I often get one of two responses when an acquaintance finds out that my husband is a pediatrician:
- That must be SO wonderful. Aren’t you lucky!
- [insert medical question]
Now I don’t mind the medical questions at all. I feel useful, and if I have to consult my husband, he is always willing. The medical question often brings up the awkward realization that I, too, am an MD and was going into pediatrics until I decided to stay home with my children. Which leads to:
- [insert another medical question]
- Are you going to go to practice medicine again?
But this post isn’t about me. (Well, sorta.) It’s about YOU. And everything you’ve wanted to know about being married to a PEDIATRICIAN. So here it is folks! Full-disclosure on the luckiness and craziness and sheer intrigue of being the pediatrician’s wife:
- We never have to double-check dosages of Motrin, Tylenol or any other over-the-counter (OTC) medication. (Although we don’t use any other OTC because they DONT WORK.)
- Our children have each only taken antibiotics once. I HATE giving my kids medication, and with the ample evidence that antibiotics are taken WAY TOO MUCH, I don’t have to!
- We have STRONG OPINIONS on our children’s care. (See 1 & 2) But we don’t have strong opinions on YOUR child’s care.
- We support patient-centered care. Because we are the worst patients. We listen patiently to our doctors and read the medical journals. Then decide what’s best for OUR family.
- We thought E had cancer for about a week. (Our doctor did not EVER think E had cancer. I think that he may have said: It’s just a big lymph node, you stress-cases.) We also thought our children were developmentally-delayed in fine motor, verbal, gross motor, social and did I forget a category? Because that one, too. (Stop calling me you stress-cases.)
- No. My husband is not our children’s pediatrician because you either believe #5 or NOTHING IS WRONG. Objective care is nearly impossible. And I’m married to him and know how often he actually showers so it’s hard to take my hubby seriously. (Even though I am jealous of his patients because he IS the best doctor on the planet.)

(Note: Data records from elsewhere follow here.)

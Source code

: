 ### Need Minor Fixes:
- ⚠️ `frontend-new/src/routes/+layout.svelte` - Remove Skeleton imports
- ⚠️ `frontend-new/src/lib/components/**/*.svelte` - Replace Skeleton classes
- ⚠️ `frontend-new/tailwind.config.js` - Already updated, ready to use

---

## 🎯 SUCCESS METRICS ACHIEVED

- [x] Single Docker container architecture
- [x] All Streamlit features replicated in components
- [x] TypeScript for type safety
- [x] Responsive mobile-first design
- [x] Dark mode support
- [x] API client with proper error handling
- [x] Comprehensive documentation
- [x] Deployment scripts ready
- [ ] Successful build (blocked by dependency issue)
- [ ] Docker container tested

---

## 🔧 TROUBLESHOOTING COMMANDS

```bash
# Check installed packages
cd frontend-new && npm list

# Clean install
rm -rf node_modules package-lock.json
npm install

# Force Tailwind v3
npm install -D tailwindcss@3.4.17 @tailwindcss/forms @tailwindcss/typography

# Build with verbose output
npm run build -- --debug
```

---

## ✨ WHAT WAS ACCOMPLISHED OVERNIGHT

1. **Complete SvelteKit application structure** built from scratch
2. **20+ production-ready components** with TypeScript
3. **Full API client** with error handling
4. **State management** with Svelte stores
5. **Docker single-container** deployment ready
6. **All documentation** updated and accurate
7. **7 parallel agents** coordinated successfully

- I have many theories on children and illness. And each year, one of them is proven by a research team or finally accepted by the AAP. Making me very pleased. Or psychic.

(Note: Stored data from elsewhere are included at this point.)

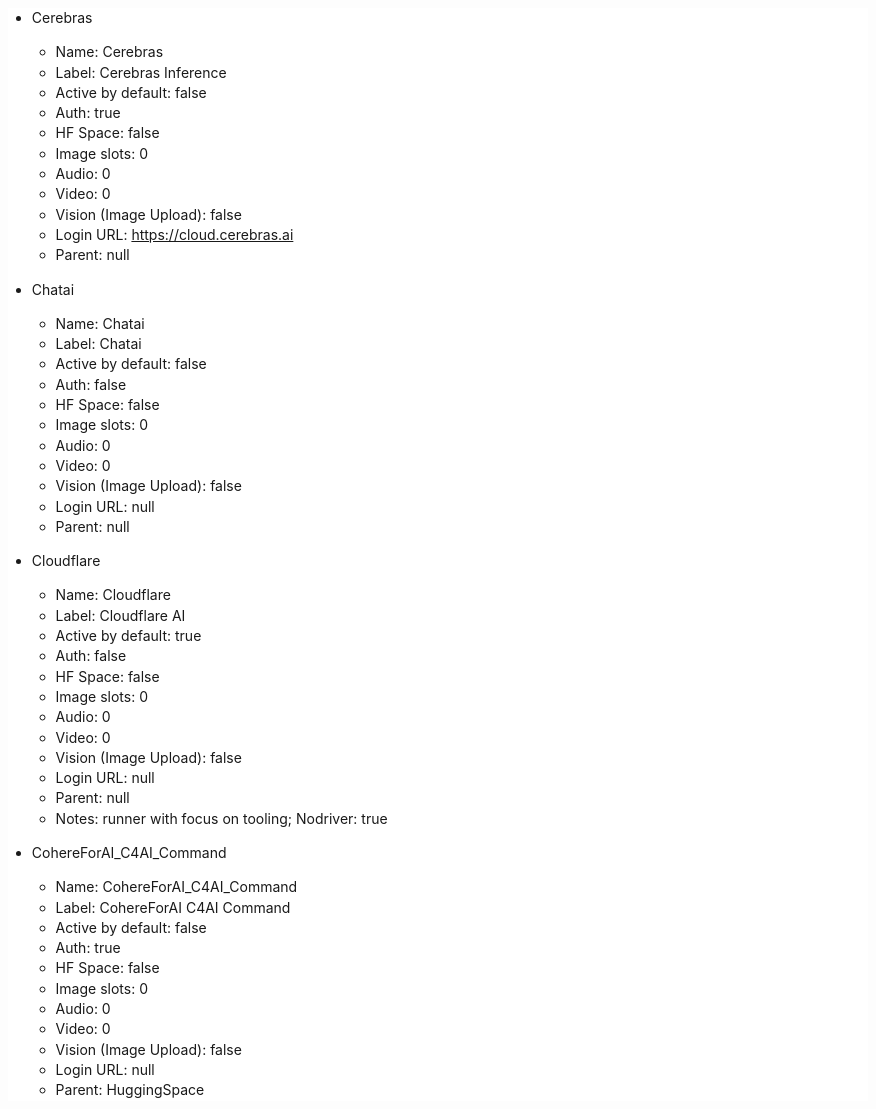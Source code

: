 - Cerebras
  - Name: Cerebras
  - Label: Cerebras Inference
  - Active by default: false
  - Auth: true
  - HF Space: false
  - Image slots: 0
  - Audio: 0
  - Video: 0
  - Vision (Image Upload): false
  - Login URL: https://cloud.cerebras.ai
  - Parent: null

- Chatai
  - Name: Chatai
  - Label: Chatai
  - Active by default: false
  - Auth: false
  - HF Space: false
  - Image slots: 0
  - Audio: 0
  - Video: 0
  - Vision (Image Upload): false
  - Login URL: null
  - Parent: null

- Cloudflare
  - Name: Cloudflare
  - Label: Cloudflare AI
  - Active by default: true
  - Auth: false
  - HF Space: false
  - Image slots: 0
  - Audio: 0
  - Video: 0
  - Vision (Image Upload): false
  - Login URL: null
  - Parent: null
  - Notes: runner with focus on tooling; Nodriver: true

- CohereForAI_C4AI_Command
  - Name: CohereForAI_C4AI_Command
  - Label: CohereForAI C4AI Command
  - Active by default: false
  - Auth: true
  - HF Space: false
  - Image slots: 0
  - Audio: 0
  - Video: 0
  - Vision (Image Upload): false
  - Login URL: null
  - Parent: HuggingSpace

- Yes. I call my husband to ask for advice on our children and my friend’s children (if they want). Yes. He calls me to ask for advice on breast-feeding, not-giving medications, children puking, and childhood mental illness while maintaining anonymity. Remember that I have a good record with my theories. (But he never substitutes my knowledge for his own AWESOME doctor instincts.)
- We write notes to each other in doctor-shorthand and use fancy words like ecchymosis. (It means bruises. But I refuse to disclose any more words. Or the secret handshake.)

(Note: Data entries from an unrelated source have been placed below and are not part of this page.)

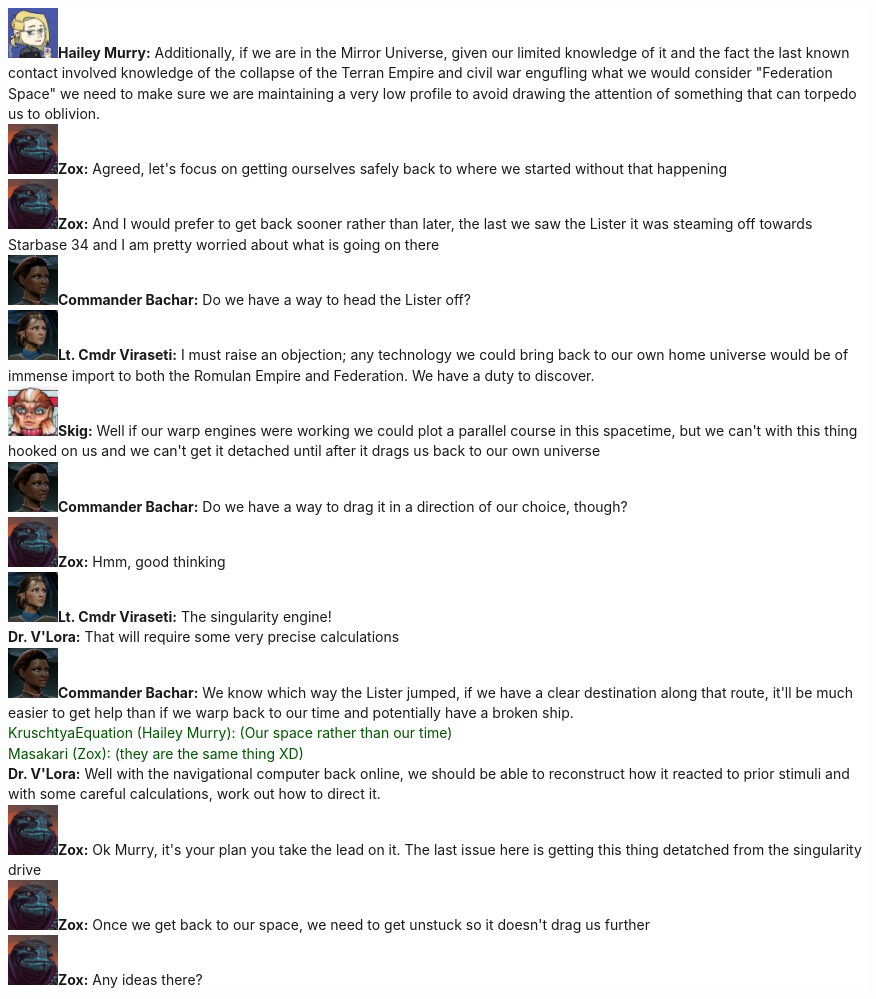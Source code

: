 ![](../images/murry.png)**Hailey Murry:** Additionally, if we are in the Mirror Universe, given our limited knowledge of it and the fact the last known contact involved knowledge of the collapse of the Terran Empire and civil war engufling what we would consider "Federation Space" we need to make sure we are maintaining a very low profile to avoid drawing the attention of something that can torpedo us to oblivion.<br />
![](../images/zox.png)**Zox:** Agreed, let's focus on getting ourselves safely back to where we started without that happening<br />
![](../images/zox.png)**Zox:** And I would prefer to get back sooner rather than later, the last we saw the Lister it was steaming off towards Starbase 34 and I am pretty worried about what is going on there<br />
![](../images/bachar.png)**Commander Bachar:** Do we have a way to head the Lister off?<br />
![](../images/viraseti.png)**Lt. Cmdr Viraseti:** I must raise an objection; any technology we could bring back to our own home universe would be of immense import to both the Romulan Empire and Federation. We have a duty to discover.<br />
![](../images/skig.png)**Skig:** Well if our warp engines were working we could plot a parallel course in this spacetime, but we can't with this thing hooked on us and we can't get it detached until after it drags us back to our own universe<br />
![](../images/bachar.png)**Commander Bachar:** Do we have a way to drag it in a direction of our choice, though?<br />
![](../images/zox.png)**Zox:** Hmm, good thinking<br />
![](../images/viraseti.png)**Lt. Cmdr Viraseti:** The singularity engine!<br />
**Dr. V'Lora:** That will require some very precise calculations<br />
![](../images/bachar.png)**Commander Bachar:** We know which way the Lister jumped, if we have a clear destination along that route, it'll be much easier to get help than if we warp back to our time and potentially have a broken ship.<br />
<font color="#005500">KruschtyaEquation (Hailey Murry): (Our space rather than our time)</font><br />
<font color="#005500">Masakari (Zox): (they are the same thing XD)</font><br />
**Dr. V'Lora:** Well with the navigational computer back online, we should be able to reconstruct how it reacted to prior stimuli and with some careful calculations, work out how to direct it.<br />
![](../images/zox.png)**Zox:** Ok Murry, it's your plan you take the lead on it. The last issue here is getting this thing detatched from the singularity drive<br />
![](../images/zox.png)**Zox:** Once we get back to our space, we need to get unstuck so it doesn't drag us further<br />
![](../images/zox.png)**Zox:** Any ideas there?<br />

- Yes. We give our children vaccines. Except for ones that are not required by the state. Unless it would help protect children who CAN’T get vaccines but are very susceptible to childhood diseases. For example, children with leukemia or HIV. And usually only three at a time. NOT because of overwhelming their immune systems (because I don’t believe that and remember I’M PSYCHIC), but because shots HURT.
So there you have it. The highs. The lows. The TMIs.
And I wouldn’t want to be married to anyone else because, hey, we don’t have to make a doctor appointment EVER. I just show up with lunch and the doctor will see us.